ロボットが水やり、種まき…高校生のハイテク農園が完成間近 姫路工で今月中旬にも栽培開始

農園に気温や湿度などを測定する「イー・カカシ」を設置する高校生ら=姫路工業高

 姫路工業高校(兵庫県姫路市伊伝居)電子機械科の生徒たちが、水やりや種まきを自動化するロボットなどを活用した「スマート農業」に取り組んでいる。5月末には校内の農園に、日射量や土の温度などを測って栽培のアドバイスをする装置「e-kakashi(イー・カカシ)」を設置。機器類を取り付けた農園は完成間近で、6月中旬にも農作物の種まきを予定している。(井上 駿)

 姫路市が農業分野のデジタル人材育成に向け、2020年度から取り組む「スマート市民農園事業」の一環。昨年度から同校電子機械科の生徒が選択授業の一環で、水やりや種まきなどを遠隔操作できる農業ロボット「ファームボット」を活用した、12平方メートルの農園の設計と機械の組み立てに取り組んできた。

 5月31日には、イー・カカシを取り扱う通信大手ソフトバンク(東京)の社員が同校を訪問。機能を説明し、生徒と一緒に機器類を農園に設置した。

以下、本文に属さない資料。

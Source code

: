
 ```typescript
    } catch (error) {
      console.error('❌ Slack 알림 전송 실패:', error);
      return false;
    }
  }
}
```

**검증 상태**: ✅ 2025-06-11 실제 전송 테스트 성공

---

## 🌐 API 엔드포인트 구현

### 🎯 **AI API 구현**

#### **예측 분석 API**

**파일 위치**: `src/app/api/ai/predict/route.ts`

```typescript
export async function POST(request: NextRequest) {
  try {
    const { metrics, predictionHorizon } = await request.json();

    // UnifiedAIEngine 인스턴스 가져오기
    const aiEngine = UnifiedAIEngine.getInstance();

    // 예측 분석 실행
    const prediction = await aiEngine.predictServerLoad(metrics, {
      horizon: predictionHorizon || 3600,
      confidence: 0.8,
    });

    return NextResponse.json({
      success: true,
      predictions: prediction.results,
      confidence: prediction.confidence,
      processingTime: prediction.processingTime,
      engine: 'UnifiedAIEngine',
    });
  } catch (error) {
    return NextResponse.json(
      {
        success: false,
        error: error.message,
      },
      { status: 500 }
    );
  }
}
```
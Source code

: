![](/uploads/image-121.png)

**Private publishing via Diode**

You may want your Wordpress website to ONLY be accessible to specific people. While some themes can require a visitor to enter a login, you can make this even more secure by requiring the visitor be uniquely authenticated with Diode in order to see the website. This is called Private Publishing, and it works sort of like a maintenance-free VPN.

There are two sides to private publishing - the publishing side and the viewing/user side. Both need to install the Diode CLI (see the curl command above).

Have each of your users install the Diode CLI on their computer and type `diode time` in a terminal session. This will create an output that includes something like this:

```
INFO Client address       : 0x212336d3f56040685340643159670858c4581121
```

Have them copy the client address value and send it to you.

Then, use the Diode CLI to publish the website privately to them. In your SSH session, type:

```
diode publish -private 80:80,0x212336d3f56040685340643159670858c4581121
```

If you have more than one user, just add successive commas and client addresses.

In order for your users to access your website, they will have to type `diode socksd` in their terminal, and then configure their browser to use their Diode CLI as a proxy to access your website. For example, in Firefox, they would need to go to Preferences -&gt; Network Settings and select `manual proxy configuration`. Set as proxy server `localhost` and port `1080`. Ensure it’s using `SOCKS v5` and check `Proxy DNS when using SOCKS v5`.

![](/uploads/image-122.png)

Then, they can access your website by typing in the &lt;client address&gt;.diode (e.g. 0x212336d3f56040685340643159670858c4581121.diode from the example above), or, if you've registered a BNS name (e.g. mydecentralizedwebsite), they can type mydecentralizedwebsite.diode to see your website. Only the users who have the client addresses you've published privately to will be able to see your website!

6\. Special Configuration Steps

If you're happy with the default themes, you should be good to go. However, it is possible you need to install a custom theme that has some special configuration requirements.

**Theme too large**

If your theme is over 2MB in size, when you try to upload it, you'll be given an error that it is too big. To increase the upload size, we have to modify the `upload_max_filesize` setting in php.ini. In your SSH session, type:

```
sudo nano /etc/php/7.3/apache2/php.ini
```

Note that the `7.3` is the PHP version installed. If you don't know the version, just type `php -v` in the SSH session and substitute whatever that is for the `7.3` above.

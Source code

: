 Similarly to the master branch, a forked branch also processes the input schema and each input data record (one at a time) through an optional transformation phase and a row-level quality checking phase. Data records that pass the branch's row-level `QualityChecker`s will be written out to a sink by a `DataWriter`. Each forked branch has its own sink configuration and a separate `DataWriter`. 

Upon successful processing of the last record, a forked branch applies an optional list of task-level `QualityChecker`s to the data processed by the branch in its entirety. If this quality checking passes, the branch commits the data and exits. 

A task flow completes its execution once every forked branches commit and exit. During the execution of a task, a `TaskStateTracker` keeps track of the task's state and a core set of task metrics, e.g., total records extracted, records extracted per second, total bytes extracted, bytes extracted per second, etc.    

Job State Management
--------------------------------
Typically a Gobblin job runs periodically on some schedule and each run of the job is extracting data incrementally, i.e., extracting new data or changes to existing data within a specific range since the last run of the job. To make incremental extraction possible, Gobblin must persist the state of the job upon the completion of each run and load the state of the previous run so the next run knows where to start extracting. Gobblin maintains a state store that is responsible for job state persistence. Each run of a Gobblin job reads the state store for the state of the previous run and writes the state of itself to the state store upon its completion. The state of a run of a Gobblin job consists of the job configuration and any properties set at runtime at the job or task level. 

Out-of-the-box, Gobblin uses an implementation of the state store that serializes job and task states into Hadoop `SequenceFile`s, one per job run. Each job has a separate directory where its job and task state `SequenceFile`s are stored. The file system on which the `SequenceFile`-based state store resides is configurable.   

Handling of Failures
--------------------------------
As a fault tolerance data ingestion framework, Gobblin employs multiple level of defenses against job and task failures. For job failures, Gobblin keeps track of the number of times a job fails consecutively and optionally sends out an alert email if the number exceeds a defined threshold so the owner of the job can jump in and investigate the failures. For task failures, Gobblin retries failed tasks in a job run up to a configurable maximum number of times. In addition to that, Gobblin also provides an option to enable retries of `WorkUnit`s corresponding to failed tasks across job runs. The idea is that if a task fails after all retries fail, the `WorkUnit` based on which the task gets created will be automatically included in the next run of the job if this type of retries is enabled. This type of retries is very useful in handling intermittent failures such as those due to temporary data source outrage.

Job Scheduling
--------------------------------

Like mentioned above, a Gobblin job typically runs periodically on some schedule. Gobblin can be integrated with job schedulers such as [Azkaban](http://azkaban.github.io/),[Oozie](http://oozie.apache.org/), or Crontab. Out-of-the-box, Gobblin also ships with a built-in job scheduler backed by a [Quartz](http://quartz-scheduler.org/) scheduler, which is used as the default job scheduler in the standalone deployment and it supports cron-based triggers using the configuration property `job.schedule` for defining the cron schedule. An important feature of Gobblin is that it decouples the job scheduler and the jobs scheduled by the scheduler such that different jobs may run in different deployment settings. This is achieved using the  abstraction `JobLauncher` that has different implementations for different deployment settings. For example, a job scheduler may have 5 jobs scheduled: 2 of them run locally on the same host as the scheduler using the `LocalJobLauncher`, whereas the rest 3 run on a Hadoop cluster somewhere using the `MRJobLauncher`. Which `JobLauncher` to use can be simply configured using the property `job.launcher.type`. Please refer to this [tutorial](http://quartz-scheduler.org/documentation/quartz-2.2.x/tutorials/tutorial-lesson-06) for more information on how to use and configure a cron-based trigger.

 イー・カカシは、日射量や温度や湿度、土壌の水分量などを計測し、スマートフォンやタブレット端末のアプリで確認できる。蓄積したデータから、作物の生育に必要なアドバイスを送る人工知能(AI)も備える。同社の山本恭輔さん(35)は「ただ数値を集めて表示するのではなく、農業の経験をデータ化して次世代に引き継げる」と説明する。

 生徒らはこの農園でハツカダイコンとトマトを育て、夏ごろに収穫する予定。3年の男子生徒(17)は「人手不足や高齢化などの農業の問題を解決できるかもしれない。収穫まで楽しみ」と話した。